In the world of high-level collegiate basketball, there are certain expectations: the point guards are supposed to be small, but not too small, and fast; the wings and four players have the most variability, but ideally they are tall, with muscular frames, and athletic; and the five players are supposed to be big and solid. Where does a 5’9” point guard with a butt and thighs, who isn’t particularly dead sprint speed fast, but quick enough to get the job done fit into it all? I don’t know, nor do I spend time wondering nearly as much these days (probably because I’m not in season), but I would love if I wasn’t always reminded of my anomalousness. If I’m getting the job done, let’s leave it at that. Hell, even if I’m not, keep it please.

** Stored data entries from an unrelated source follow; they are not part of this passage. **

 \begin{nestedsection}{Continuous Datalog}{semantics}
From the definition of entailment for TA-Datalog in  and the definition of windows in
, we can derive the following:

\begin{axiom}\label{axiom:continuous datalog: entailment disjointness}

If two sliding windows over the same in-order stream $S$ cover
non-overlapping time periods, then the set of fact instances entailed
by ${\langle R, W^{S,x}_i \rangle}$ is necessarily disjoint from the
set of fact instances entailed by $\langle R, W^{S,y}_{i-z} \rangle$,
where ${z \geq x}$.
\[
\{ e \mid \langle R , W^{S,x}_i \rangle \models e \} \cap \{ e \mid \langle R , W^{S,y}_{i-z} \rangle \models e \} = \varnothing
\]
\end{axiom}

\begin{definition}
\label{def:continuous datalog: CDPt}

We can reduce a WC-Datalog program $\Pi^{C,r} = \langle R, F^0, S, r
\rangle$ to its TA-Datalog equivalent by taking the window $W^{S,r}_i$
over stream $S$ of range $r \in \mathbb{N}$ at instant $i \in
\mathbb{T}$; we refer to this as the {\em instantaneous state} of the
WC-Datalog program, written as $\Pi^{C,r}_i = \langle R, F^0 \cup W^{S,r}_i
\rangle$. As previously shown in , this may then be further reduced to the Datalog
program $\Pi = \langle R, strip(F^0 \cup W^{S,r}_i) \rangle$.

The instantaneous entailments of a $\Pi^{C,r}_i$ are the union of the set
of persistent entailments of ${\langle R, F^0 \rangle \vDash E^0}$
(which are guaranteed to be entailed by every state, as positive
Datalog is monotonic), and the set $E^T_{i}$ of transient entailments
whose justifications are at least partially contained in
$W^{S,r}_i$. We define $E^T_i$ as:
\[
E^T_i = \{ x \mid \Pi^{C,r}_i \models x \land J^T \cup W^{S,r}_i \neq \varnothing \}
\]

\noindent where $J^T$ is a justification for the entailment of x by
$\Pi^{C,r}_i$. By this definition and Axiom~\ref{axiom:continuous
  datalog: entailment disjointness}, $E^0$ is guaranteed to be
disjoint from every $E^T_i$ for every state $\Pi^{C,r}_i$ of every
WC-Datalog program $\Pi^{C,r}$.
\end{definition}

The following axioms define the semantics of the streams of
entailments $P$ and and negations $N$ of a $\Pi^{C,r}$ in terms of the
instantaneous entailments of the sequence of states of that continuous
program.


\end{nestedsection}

I felt compelled to write ‘THICK’ weeks ago, but I failed and tried some more and failed again and nearly fifty days after our final outing, I’m still uneasy about letting the world in on my love-hate relationship with food, and my brief courting with throwing up after small-scale binge-eating — it all seemed and still seems too grim for the moment. Jannae didn’t raise no punk though, so I’m going to speak my truth because why not? Someone is going to feel me. *crosses fingers*
No one asked, but I’ll say this: “Hey thickums” doesn’t make me feel desirable; I feel like a sore thumb. Something for people to marvel at and comment on, and that’s not my vibe. “Thickums” is way played out, and maybe I am the only person who fits the criteria that absolutely loathes hearing it. I don’t go around commenting on anyone’s body because you never know how people perceive themselves. I’m all for self-love and who am I to influence such a fragile piece of material with words on a sensitive topic such as body composition? Pro tip: refrain from making comments about someone’s body even if it feels complimentary.

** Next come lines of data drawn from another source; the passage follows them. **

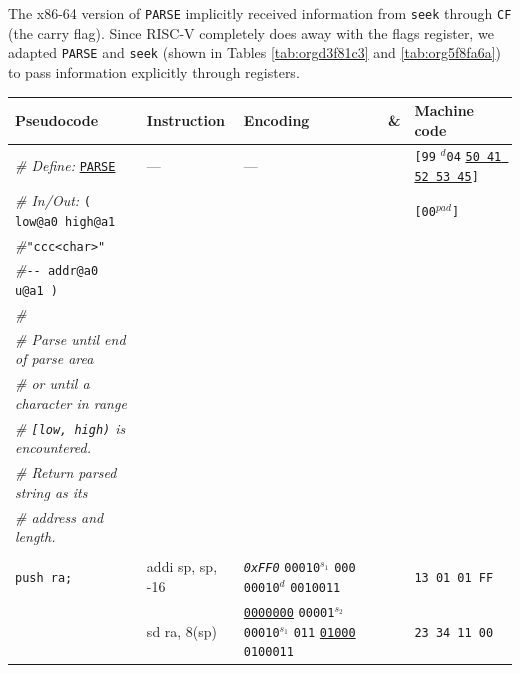 \documentclass[a4paper,12pt,final]{article}
\begin{document}
The x86-64 version of \texttt{PARSE} implicitly received information from
\texttt{seek} through \texttt{CF} (the carry flag).  Since RISC-V completely does
away with the flags register, we adapted \texttt{PARSE} and \texttt{seek} (shown in
Tables \ref{tab:orgd3f81c3} and \ref{tab:org5f8fa6a}) to pass information
explicitly through registers.

\begin{table}[!htbp] \begin{adjustwidth}{-1cm}{-1cm} \fontsize{8}{9.600000}\selectfont
\begin{center}
\begin{tabular}{l|ll|l|l}
\textbf{Pseudocode} & \textbf{Instruction} & \textbf{Encoding} & \textbf{\&} & \textbf{Machine code}\\[0pt]
\hline
\emph{\# Define:} \uline{\texttt{PARSE}} & --- & --- &  & \texttt{[99} \(^{d}\)​\texttt{04} \uline{\texttt{50 41 52 53 45}}​\texttt{]}\\[0pt]
\emph{\# In/Out:}    \texttt{( low@a0 high@a1} &  &  &  & \texttt{[00}​\(^{pad}\)​\texttt{]}\\[0pt]
\emph{\#}\hspace{4.9em}     ​\texttt{"ccc<char>"} &  &  &  & \\[0pt]
\emph{\#}\hspace{3.35em}​ \texttt{-​- addr@a0 u@a1 )} &  &  &  & \\[0pt]
\emph{\#} &  &  &  & \\[0pt]
\emph{\# Parse until end of parse area} &  &  &  & \\[0pt]
\emph{\# or until a character in range} &  &  &  & \\[0pt]
\emph{\# \texttt{[low, high)} is encountered.} &  &  &  & \\[0pt]
\emph{\# Return parsed string as its} &  &  &  & \\[0pt]
\emph{\# address and length.} &  &  &  & \\[0pt]
 &  &  &  & \\[0pt]
\hspace{1.053000em} \texttt{push ra;} & addi sp, sp, -16 & \emph{\texttt{0xFF0}}                    \texttt{00010}​\(^{s_{1}}\) \texttt{000} \texttt{00010}​\(^{d}\)  \texttt{0010011} &  & \texttt{13 01 01 FF}\\[0pt]
\hspace{1.053000em} & sd ra, 8(sp) & \uline{\texttt{0000000}} \texttt{00001}​\(^{s_{2}}\) \texttt{00010}​\(^{s_{1}}\) \texttt{011} \uline{\texttt{01000}} \texttt{0100011} &  & \texttt{23 34 11 00}\\[0pt]

\end{tabular}
\end{center}
\end{adjustwidth}
\end{table}
\end{document}
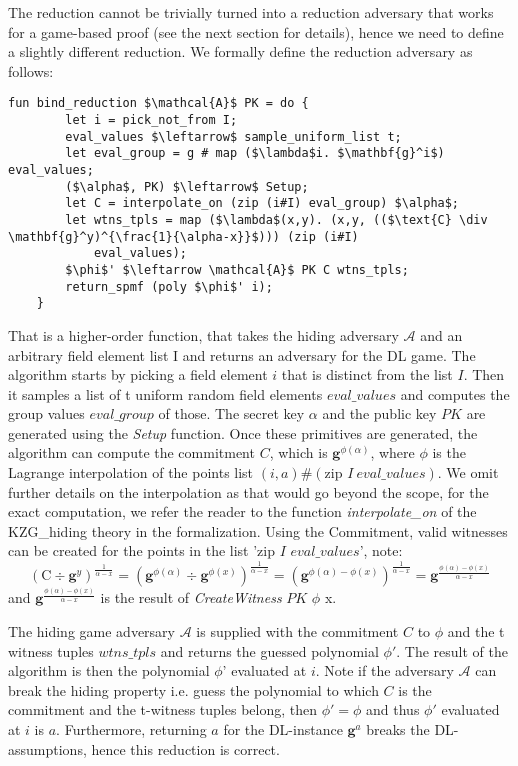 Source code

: The reduction cannot be trivially turned into a reduction adversary that works for a game-based proof (see the next section for details), hence we need to define a slightly different reduction.
We formally define the reduction adversary as follows:
\begin{lstlisting}[language=isabelle]
    fun bind_reduction $\mathcal{A}$ PK = do {
        let i = pick_not_from I;
        eval_values $\leftarrow$ sample_uniform_list t;
        let eval_group = g # map ($\lambda$i. $\mathbf{g}^i$) eval_values;
        ($\alpha$, PK) $\leftarrow$ Setup;
        let C = interpolate_on (zip (i#I) eval_group) $\alpha$;
        let wtns_tpls = map ($\lambda$(x,y). (x,y, (($\text{C} \div \mathbf{g}^y)^{\frac{1}{\alpha-x}}$))) (zip (i#I) 
            eval_values);
        $\phi$' $\leftarrow \mathcal{A}$ PK C wtns_tpls;
        return_spmf (poly $\phi$' i);
    }
\end{lstlisting}
That is a higher-order function, that takes the hiding adversary $\mathcal{A}$ and an arbitrary field element list I and returns an adversary for the DL game.
The algorithm starts by picking a field element $i$ that is distinct from the list $I$. Then it samples a list of t uniform random field elements $eval\_values$ and computes the group values $eval\_group$ of those. 
The secret key $\alpha$ and the public key $PK$ are generated using the \textit{Setup} function.
Once these primitives are generated, the algorithm can compute the commitment $C$, which is $\mathbf{g}^{\phi(\alpha)}$, where $\phi$ is the Lagrange interpolation of the points list $(i, a)\#(\text{zip } I\ eval\_values)$. We omit further details on the interpolation as that would go beyond the scope, for the exact computation, we refer the reader to the function \textit{interpolate\_on} of the KZG\_hiding theory in the formalization.
Using the Commitment, valid witnesses can be created for the points in the list 'zip $I$ $eval\_values$', note: 
\begin{equation*}
    (\text{C} \div \mathbf{g}^y)^{\frac{1}{\alpha-x}}
    = (\mathbf{g}^{\phi(\alpha)} \div \mathbf{g}^{\phi(x)})^{\frac{1}{\alpha-x}}
    = (\mathbf{g}^{\phi(\alpha)-\phi(x)})^{\frac{1}{\alpha-x}}
    = \mathbf{g}^{\frac{\phi(\alpha)-\phi(x)}{\alpha-x}}
\end{equation*}
and $\mathbf{g}^{\frac{\phi(\alpha)-\phi(x)}{\alpha-x}}$ is the result of \textit{CreateWitness} $PK$ $\phi$ x.

The hiding game adversary $\mathcal{A}$ is supplied with the commitment $C$ to $\phi$ and the t witness tuples $wtns\_tpls$ and returns the guessed polynomial $\phi'$. The result of the algorithm is then the polynomial $\phi$' evaluated at $i$. Note if the adversary $\mathcal{A}$
can break the hiding property i.e. guess the polynomial to which $C$ is the commitment and the t-witness tuples belong, then $\phi'=\phi$ and thus $\phi'$ evaluated at $i$ is $a$. Furthermore, returning $a$ for the DL-instance $\mathbf{g}^a$ breaks the DL-assumptions, hence this reduction is correct.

No girl with a butt and thighs like mine will call me “thick”, and they can say the same for me—it’s usually the skinny/thinner shawties who make these comments. “Thick Madams” (a term coined in Phat Girlz (2006), one Monique’s lesser known films that has a special place in my heart) don’t say to their fellows, “girl, you thick”. If we do, it’s our reality and an unspoken understanding of acceptance and appreciation. Now a TM like myself may say something along the lines of someone being super slender, damn near in a whisper due to my reluctance, if it were to come up in conversation organically, but NEVER do I approach anyone of any kind of build commenting on their bodily contours or lack there of— it’s not my place. “Girlllll, you looking slimmm” to the small framed girl who has always dealt with people trying to shove food down her throat because she looked “unhealthy”. “Them pants making you look real stick pooh”…the horror, right? Drake’s, “cause we want to be them and they want to be us”, an allusion to rappers wanting to be athletes and vice versa, fits here. The Slim Jims want to be thicker, while the TMs jump to put jeans on and know pain. From the offenders, on both ends of the spectrum, for a little compassion is all I ask. If this is not a reasonable standard for you, please let me know and I will swiftly distance myself because no, that’s not going to work for me. When people make comments of this caliber, I eek out a smile, and hope that it’s the end of that conversation. I happen to like the way I look in the mirror and this is a newfound achievement. My body is far from perfect, so don’t have me out here telling lies, but I love it. 10/10 would smash. I worked hard to get to this point, so my self-image is precious cargo—she is not to be finagled with, understood? Sidenote: if you’re not going to be your own cheerleader and biggest fan, then who is? I am assuming that role in this piece (and in my everyday happenings too of course).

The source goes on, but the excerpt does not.